ABOUT THIS EXERCISE: Below are records; work out how many of their lines hold the string "pages" and give that number alone.

[Start of section]

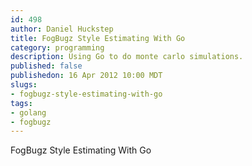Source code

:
 ```yaml
--- 
id: 498
author: Daniel Huckstep
title: FogBugz Style Estimating With Go
category: programming
description: Using Go to do monte carlo simulations.
published: false
publishedon: 16 Apr 2012 10:00 MDT
slugs: 
- fogbugz-style-estimating-with-go
tags: 
- golang
- fogbugz
---
```

FogBugz Style Estimating With Go

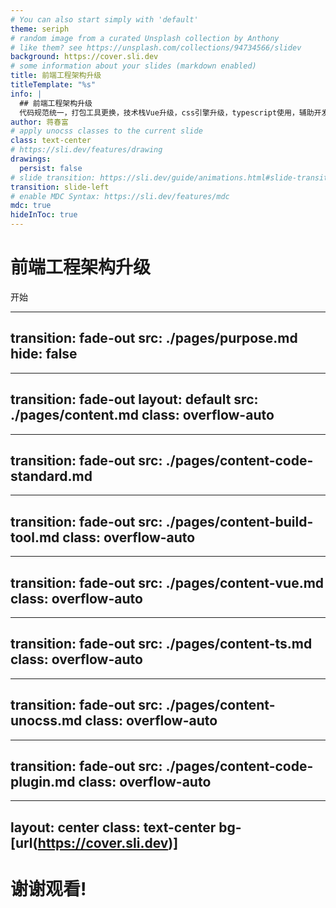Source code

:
 ```yaml
---
# You can also start simply with 'default'
theme: seriph
# random image from a curated Unsplash collection by Anthony
# like them? see https://unsplash.com/collections/94734566/slidev
background: https://cover.sli.dev
# some information about your slides (markdown enabled)
title: 前端工程架构升级
titleTemplate: "%s"
info: |
  ## 前端工程架构升级
  代码规范统一，打包工具更换，技术栈Vue升级，css引擎升级，typescript使用，辅助开发工具使用等
author: 蒋春富
# apply unocss classes to the current slide
class: text-center
# https://sli.dev/features/drawing
drawings:
  persist: false
# slide transition: https://sli.dev/guide/animations.html#slide-transitions
transition: slide-left
# enable MDC Syntax: https://sli.dev/features/mdc
mdc: true
hideInToc: true
---
```


# 前端工程架构升级

<div class="pt-12">
  <span @click="$slidev.nav.next" class="px-2 py-1 rounded cursor-pointer" hover="bg-white bg-opacity-10">
    开始 <carbon:arrow-right class="inline"/>
  </span>
</div>

---
transition: fade-out
src: ./pages/purpose.md
hide: false
---

---
transition: fade-out
layout: default
src: ./pages/content.md
class: overflow-auto
---

---
transition: fade-out
src: ./pages/content-code-standard.md
---

---
transition: fade-out
src: ./pages/content-build-tool.md
class: overflow-auto
---

---
transition: fade-out
src: ./pages/content-vue.md
class: overflow-auto
---

---
transition: fade-out
src: ./pages/content-ts.md
class: overflow-auto
---

---
transition: fade-out
src: ./pages/content-unocss.md
class: overflow-auto
---

---
transition: fade-out
src: ./pages/content-code-plugin.md
class: overflow-auto
---

---
layout: center
class: text-center bg-[url(https://cover.sli.dev)]
---

# 谢谢观看!

<style>
  h1 {
    @apply: text-6xl color-white;
  }

</style>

[End of section]

ANSWER BELOW: 8